Les flashs crépitent, je suis conscient que je suis le centre de leur attention. Ce sont mes troisièmes Jeux Olympiques. J'ai déjà 16 médailles à mon actif, dont 12 en or, et je compte bien en ramener quelques-unes de plus à la maison. À Pékin et Londres, j'étais déjà le chouchou des médias. Mais je sens que ce qui va se passer ici n'aura aucune commune mesure avec ce que j'ai connu auparavant.

J'avance d'un pas décidé à travers la foule, talonné de près par Tom mon coéquipier et ami.

—Vise sur la droite mon pote, l'Angleterre vient de nous envoyer ses meilleurs atouts, m'indique-t-il en désignant une grande blonde, elle aussi assaillie par les photographes.

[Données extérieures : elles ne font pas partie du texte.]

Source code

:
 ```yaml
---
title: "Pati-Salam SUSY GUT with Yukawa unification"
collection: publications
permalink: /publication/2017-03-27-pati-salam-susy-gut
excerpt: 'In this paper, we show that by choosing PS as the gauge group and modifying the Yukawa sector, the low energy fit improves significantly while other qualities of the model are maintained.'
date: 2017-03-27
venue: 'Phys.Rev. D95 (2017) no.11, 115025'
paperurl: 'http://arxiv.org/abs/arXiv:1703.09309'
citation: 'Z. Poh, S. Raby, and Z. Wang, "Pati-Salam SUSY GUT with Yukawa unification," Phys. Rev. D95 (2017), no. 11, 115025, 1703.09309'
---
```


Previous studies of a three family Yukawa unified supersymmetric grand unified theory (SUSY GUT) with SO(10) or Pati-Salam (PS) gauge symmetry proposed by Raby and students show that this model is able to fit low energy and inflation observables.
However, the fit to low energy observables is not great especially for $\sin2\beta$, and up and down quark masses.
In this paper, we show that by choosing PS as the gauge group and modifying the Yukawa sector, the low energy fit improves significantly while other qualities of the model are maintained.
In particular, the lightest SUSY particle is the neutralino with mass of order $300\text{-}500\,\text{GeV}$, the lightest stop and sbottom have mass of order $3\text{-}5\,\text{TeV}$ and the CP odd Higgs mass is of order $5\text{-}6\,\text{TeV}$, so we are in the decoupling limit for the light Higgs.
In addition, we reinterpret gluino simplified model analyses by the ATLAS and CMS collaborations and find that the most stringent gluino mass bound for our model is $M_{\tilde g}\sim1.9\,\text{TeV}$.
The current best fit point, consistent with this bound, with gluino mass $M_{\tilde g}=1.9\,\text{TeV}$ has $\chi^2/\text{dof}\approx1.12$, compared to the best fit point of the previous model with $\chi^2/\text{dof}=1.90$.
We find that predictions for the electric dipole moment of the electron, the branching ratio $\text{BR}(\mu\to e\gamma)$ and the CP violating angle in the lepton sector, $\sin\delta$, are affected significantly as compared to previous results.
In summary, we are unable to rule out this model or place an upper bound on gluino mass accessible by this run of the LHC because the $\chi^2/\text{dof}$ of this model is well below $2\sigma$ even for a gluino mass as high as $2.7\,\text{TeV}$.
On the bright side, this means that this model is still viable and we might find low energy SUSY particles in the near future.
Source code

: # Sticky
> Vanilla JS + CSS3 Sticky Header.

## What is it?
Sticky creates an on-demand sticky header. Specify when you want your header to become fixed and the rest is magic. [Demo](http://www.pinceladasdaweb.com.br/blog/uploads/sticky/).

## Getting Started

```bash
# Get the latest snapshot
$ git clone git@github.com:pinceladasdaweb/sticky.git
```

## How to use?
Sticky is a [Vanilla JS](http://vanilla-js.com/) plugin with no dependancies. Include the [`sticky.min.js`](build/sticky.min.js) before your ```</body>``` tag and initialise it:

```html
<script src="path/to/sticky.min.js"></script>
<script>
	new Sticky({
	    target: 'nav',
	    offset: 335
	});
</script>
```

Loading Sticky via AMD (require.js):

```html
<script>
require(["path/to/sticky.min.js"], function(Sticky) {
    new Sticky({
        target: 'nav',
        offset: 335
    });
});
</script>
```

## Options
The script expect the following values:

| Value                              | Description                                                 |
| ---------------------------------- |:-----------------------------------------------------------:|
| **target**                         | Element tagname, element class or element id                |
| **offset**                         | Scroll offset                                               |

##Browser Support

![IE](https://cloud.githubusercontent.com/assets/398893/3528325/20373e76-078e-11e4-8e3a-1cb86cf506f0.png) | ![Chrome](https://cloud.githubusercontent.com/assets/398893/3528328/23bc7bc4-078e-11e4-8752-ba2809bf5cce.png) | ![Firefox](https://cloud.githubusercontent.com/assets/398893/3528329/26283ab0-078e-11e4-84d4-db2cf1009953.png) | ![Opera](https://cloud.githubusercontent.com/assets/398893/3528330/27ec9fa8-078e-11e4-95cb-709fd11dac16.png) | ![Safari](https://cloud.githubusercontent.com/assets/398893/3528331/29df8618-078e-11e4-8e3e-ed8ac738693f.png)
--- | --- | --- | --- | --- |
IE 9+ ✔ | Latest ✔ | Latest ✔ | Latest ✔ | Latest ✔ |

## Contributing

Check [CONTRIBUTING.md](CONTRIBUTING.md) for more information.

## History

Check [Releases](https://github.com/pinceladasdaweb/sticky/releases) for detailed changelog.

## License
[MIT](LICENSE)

Je grommelle quelque chose dans ma barbe et me concentre sur mon itinéraire. Je connais la blonde évidemment. Il s'agit d'Emily Sanders, reine du 100 mètres et des tabloïds. Nous nous sommes déjà rencontrés il y a 4 ans, si on peut dire cela comme ça.

— On devrait peut-être les inviter à la soirée des Italiens de ce soir, qu'est ce que tu en penses ?

— Fais ce que tu veux, réponds-je en faisant un signe de la main lui montrant que sa réponse m'est bien égale.

C'est tout à fait Tom. Nous sommes au Brésil depuis moins d'une demi-heure qu'il a déjà des plans pour les soirées du village Olympique. Je reconnais que nous nous sommes bien amusés à Londres, mais contrairement à certains athlètes je n'oublie pas que l'objectif premier de ces jeux est de ramener des médailles. La fête c'est accessoire, et on aura tout le temps de la faire une fois les victoires remportées.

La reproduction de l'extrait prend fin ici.